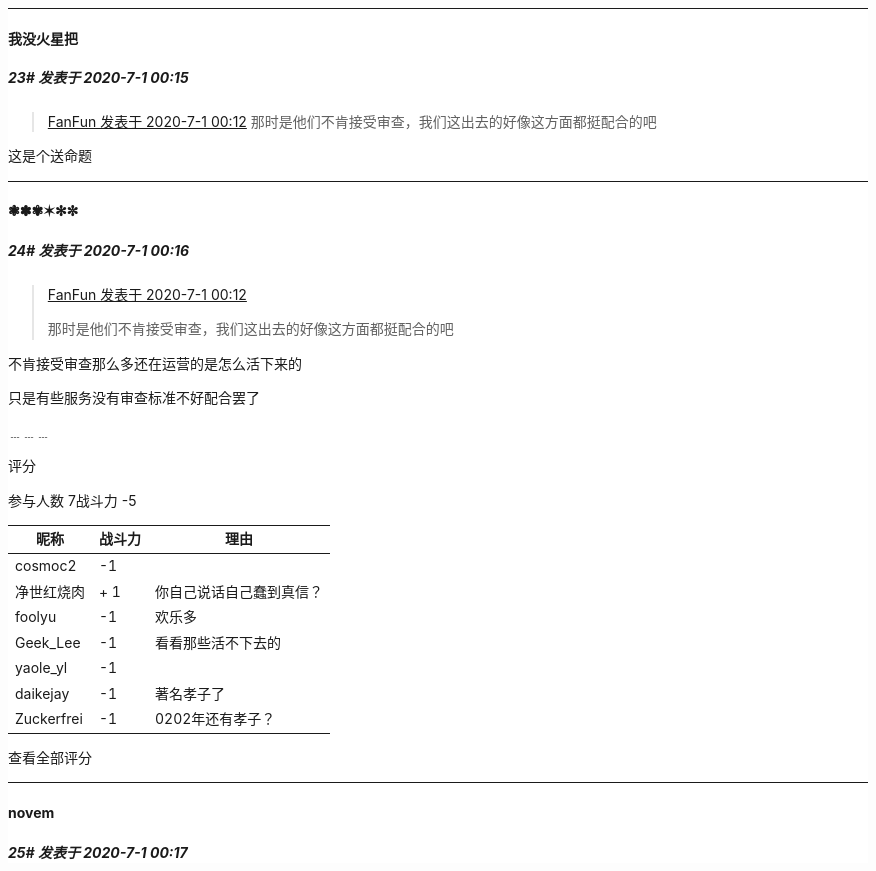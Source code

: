 
-----

####  我没火星把  
##### 23#       发表于 2020-7-1 00:15


<blockquote><a href="httphttps://bbs.saraba1st.com/2b/forum.php?mod=redirect&amp;goto=findpost&amp;pid=48017196&amp;ptid=1945056" target="_blank">FanFun 发表于 2020-7-1 00:12</a>
那时是他们不肯接受审查，我们这出去的好像这方面都挺配合的吧</blockquote>
这是个送命题


-----

####  ❃✽✾✶✻✼  
##### 24#       发表于 2020-7-1 00:16


<blockquote><a href="httphttps://bbs.saraba1st.com/2b/forum.php?mod=redirect&amp;goto=findpost&amp;pid=48017196&amp;ptid=1945056" target="_blank">FanFun 发表于 2020-7-1 00:12</a>

那时是他们不肯接受审查，我们这出去的好像这方面都挺配合的吧</blockquote>
不肯接受审查那么多还在运营的是怎么活下来的


只是有些服务没有审查标准不好配合罢了


﹍﹍﹍

评分


 参与人数 7战斗力 -5

|昵称|战斗力|理由|
|----|---|---|
| cosmoc2|-1||
| 净世红烧肉| + 1|你自己说话自己蠢到真信？|
| foolyu|-1|欢乐多|
| Geek_Lee|-1|看看那些活不下去的|
| yaole_yl|-1||
| daikejay|-1|著名孝子了|
| Zuckerfrei|-1|0202年还有孝子？|


查看全部评分


-----

####  novem  
##### 25#       发表于 2020-7-1 00:17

(Required work)
Apart from the images, retype the full material exactly as written.

(Worked solution)
Source code

: 
-----

####  我没火星把  
##### 23#       发表于 2020-7-1 00:15


<blockquote><a href="httphttps://bbs.saraba1st.com/2b/forum.php?mod=redirect&amp;goto=findpost&amp;pid=48017196&amp;ptid=1945056" target="_blank">FanFun 发表于 2020-7-1 00:12</a>
那时是他们不肯接受审查，我们这出去的好像这方面都挺配合的吧</blockquote>
这是个送命题


-----

####  ❃✽✾✶✻✼  
##### 24#       发表于 2020-7-1 00:16


<blockquote><a href="httphttps://bbs.saraba1st.com/2b/forum.php?mod=redirect&amp;goto=findpost&amp;pid=48017196&amp;ptid=1945056" target="_blank">FanFun 发表于 2020-7-1 00:12</a>

那时是他们不肯接受审查，我们这出去的好像这方面都挺配合的吧</blockquote>
不肯接受审查那么多还在运营的是怎么活下来的


只是有些服务没有审查标准不好配合罢了


﹍﹍﹍

评分


 参与人数 7战斗力 -5

|昵称|战斗力|理由|
|----|---|---|
| cosmoc2|-1||
| 净世红烧肉| + 1|你自己说话自己蠢到真信？|
| foolyu|-1|欢乐多|
| Geek_Lee|-1|看看那些活不下去的|
| yaole_yl|-1||
| daikejay|-1|著名孝子了|
| Zuckerfrei|-1|0202年还有孝子？|


查看全部评分


-----

####  novem  
##### 25#       发表于 2020-7-1 00:17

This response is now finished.